松田智生さんの著書。江戸時代の参勤交代を逆手にとった持論は実践に裏打ちされている

 一方で、コロナ禍を契機に国や地方自治体が推進してきた「ワーケーション」そのものはどうだろう。実施者の満足度は高いといわれるが、部下を参加させる立場の経営幹部はワーケーションをどう評価しているのだろうか?

 松田智生さんの「月刊事業構想」への寄稿によれば、経営幹部向けに実施したアンケートでは、従業員1,000実施人以上の企業で実施率は1割。今後の見通しは『普及しない』が7割という厳しい結果になった。

「このままではワーケーションは、第二のプレミアムフライデーになりかねない。リゾートでリフレッシュした、サウナで整った、だけでは部下を参加させる動機にはならず、従来のバケーション型に代わる目的・動機づけ・費用対効果の見える化が必要という視点です」

 松田智生さんは、地域の人が交流するコミュニケーション、地域に貢献するコントリビューション、そして地域の魅力や課題を学ぶエデュケーション、の3つが含まれたものこそ企業が働き方改革や社員の視野拡大の為に実施すべき「真のワーケーション」と説く。

 我が国の働き方や少子化対策など、国は企業主導に期待し、企業もトップダウンで実施しようとしてもそもそも多様性を重んじる企業風土が乏しいのでは継続的な変革は難しい。

 企業に勤めてもやがて組織を離れ、自営業者、あるいは個人事業主として独立するとき、日本の大多数の一次産業の世界の人たちと同じ立ち位置になる。

 その時に気が付いてからでは遅すぎる。ぜひ「逆参勤交代加」や「食の熱中小学校の地方ツアー」等の非日常の ’旅‘ に参加して発想の転換を経験していただきたい。
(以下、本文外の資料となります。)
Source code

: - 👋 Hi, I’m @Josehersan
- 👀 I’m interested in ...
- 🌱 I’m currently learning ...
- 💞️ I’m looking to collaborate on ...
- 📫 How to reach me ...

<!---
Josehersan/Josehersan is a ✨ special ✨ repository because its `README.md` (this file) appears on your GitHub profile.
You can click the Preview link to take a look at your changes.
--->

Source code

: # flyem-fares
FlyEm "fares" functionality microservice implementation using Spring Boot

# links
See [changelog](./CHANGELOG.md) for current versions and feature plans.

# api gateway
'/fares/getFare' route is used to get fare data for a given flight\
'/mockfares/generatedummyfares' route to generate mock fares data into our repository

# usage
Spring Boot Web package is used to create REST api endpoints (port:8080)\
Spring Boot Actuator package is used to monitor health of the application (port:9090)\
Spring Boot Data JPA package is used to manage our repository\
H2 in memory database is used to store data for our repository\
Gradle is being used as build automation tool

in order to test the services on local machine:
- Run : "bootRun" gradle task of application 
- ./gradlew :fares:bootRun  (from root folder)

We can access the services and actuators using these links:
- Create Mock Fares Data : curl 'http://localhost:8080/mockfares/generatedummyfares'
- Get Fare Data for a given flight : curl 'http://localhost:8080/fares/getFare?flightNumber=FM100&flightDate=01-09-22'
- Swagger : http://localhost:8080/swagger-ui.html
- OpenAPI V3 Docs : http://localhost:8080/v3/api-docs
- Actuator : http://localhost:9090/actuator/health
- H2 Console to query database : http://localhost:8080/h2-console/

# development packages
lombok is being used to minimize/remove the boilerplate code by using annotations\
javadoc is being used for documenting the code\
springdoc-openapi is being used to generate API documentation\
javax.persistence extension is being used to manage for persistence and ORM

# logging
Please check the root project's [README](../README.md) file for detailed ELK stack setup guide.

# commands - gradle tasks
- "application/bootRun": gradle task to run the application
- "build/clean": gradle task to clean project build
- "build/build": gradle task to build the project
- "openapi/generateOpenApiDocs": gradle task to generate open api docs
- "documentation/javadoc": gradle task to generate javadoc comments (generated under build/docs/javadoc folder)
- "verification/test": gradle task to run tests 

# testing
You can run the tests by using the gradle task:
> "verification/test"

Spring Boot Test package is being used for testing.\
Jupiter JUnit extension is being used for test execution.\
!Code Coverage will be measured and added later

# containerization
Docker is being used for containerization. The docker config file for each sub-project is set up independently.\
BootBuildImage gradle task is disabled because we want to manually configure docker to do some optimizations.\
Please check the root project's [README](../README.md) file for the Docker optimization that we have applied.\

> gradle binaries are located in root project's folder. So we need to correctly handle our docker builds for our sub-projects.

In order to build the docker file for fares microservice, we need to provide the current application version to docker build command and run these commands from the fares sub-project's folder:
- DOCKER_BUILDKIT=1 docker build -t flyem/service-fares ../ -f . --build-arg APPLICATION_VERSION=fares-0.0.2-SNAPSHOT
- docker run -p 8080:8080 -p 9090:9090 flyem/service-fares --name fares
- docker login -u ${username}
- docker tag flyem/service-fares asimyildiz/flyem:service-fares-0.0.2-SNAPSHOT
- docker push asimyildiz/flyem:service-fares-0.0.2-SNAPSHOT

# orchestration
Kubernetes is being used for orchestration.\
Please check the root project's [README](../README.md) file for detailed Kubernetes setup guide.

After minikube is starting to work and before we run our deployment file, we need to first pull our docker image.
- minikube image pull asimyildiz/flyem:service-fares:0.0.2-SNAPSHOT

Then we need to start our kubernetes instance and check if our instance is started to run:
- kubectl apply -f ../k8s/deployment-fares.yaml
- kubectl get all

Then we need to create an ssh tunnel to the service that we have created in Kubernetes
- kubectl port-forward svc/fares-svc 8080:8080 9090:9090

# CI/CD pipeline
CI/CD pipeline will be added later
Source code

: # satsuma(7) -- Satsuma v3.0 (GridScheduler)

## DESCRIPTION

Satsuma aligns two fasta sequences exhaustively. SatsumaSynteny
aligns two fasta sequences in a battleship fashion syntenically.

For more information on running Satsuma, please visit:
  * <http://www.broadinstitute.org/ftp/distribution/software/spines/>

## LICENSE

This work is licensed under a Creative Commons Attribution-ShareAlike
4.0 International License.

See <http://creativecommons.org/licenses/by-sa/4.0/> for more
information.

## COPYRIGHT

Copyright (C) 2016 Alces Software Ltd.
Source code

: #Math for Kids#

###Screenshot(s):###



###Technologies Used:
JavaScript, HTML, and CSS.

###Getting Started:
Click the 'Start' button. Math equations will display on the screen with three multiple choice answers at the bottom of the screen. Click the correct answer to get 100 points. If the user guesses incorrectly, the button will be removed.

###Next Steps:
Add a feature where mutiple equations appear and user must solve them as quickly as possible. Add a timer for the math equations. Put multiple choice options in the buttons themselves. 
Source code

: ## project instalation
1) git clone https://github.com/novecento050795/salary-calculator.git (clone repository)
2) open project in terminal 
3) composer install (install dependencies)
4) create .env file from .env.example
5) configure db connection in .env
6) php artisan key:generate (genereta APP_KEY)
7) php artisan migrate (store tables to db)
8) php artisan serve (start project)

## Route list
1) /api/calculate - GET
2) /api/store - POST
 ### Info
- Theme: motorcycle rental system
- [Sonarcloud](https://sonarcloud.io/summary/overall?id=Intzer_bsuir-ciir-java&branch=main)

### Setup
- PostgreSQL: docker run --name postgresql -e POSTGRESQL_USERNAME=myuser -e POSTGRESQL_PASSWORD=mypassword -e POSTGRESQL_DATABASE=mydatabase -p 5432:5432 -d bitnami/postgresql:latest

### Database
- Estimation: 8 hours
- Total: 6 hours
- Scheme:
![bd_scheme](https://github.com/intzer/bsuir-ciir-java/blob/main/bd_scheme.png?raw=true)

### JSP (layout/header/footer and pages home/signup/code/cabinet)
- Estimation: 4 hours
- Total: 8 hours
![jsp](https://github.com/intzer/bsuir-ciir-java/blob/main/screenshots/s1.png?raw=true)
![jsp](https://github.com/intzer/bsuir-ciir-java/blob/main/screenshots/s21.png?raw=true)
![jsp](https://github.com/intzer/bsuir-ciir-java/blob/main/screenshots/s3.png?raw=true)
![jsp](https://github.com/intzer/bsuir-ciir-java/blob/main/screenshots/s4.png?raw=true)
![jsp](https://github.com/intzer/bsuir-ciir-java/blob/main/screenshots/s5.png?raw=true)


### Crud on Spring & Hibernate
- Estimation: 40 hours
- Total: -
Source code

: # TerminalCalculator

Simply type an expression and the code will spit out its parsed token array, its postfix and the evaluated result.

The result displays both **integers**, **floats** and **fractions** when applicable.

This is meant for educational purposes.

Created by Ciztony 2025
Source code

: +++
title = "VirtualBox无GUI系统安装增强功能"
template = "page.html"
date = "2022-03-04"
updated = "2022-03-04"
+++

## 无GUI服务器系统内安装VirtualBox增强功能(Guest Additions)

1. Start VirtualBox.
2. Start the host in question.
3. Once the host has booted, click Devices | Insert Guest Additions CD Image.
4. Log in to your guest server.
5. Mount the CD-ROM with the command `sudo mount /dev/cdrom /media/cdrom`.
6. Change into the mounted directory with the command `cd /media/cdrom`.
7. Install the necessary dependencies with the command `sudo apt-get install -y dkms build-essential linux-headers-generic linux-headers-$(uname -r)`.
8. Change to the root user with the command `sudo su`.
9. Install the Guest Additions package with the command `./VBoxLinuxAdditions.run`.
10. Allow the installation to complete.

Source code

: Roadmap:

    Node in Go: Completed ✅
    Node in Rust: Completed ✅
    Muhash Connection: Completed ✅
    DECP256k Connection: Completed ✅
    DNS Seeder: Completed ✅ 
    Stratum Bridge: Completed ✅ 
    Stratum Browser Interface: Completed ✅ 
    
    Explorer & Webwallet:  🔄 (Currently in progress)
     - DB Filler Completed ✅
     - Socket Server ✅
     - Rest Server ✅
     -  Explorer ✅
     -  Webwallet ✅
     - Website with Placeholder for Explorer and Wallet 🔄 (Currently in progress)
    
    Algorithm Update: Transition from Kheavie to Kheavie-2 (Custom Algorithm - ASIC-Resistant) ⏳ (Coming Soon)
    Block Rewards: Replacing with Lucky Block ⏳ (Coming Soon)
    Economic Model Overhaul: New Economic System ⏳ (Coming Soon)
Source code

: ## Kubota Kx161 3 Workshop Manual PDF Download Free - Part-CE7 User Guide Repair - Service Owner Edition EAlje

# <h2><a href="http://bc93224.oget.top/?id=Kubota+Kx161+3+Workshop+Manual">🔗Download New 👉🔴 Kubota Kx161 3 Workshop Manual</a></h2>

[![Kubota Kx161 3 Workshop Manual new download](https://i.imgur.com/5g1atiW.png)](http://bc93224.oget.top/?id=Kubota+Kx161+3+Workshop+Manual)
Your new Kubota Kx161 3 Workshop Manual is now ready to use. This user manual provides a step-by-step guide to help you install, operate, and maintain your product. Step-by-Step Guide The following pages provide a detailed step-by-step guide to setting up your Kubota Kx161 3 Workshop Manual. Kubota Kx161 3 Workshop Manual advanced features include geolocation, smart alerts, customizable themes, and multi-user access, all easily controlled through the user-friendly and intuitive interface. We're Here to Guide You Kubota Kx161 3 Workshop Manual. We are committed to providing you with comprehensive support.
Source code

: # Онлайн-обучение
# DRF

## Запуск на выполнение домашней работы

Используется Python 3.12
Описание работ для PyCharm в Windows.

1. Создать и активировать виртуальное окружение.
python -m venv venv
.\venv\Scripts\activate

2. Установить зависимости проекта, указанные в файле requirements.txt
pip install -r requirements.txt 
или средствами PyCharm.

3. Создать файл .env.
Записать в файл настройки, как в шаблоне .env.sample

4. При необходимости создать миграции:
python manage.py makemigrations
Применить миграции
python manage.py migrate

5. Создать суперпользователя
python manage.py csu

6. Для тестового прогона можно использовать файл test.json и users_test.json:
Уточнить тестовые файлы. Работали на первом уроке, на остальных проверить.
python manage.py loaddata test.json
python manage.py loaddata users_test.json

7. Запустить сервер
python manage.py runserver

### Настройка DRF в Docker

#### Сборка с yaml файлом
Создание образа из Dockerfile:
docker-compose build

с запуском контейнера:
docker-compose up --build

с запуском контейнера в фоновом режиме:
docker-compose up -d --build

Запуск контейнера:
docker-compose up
 2022年5月21日、ひとよしく熱中小学校授業後の記念撮影第1列中央が松田智生さん

 松田智生さんご自身は首都圏に生まれて学び、地方にはいわゆる帰る ‘田舎’ が無いのだが、そうした若者がどんどん増えている。松田さんを慕い、首都圏の企業に就職せず、社会的な仕事で起業する若者も目に留まるようになってきた。SNSを通じて彼らが世代を越えてネットワークで助け合い、かつ既存の企業内管理者や社員が外部のエネルギーを使って「新しいワーケーションとしての逆参勤交代に」目覚めてくれたらと思う。

 三菱グループのシンクタンク機能である三菱総合研究所はいわば国政のアドバイザーであり、松田智生さんは「新プラチナキッズ世代」の旗手でもある。組織の内外で‘独立自尊の個人’が尊敬される社会を目指す若い世代が松田智生さんの背中をじっと見つめている。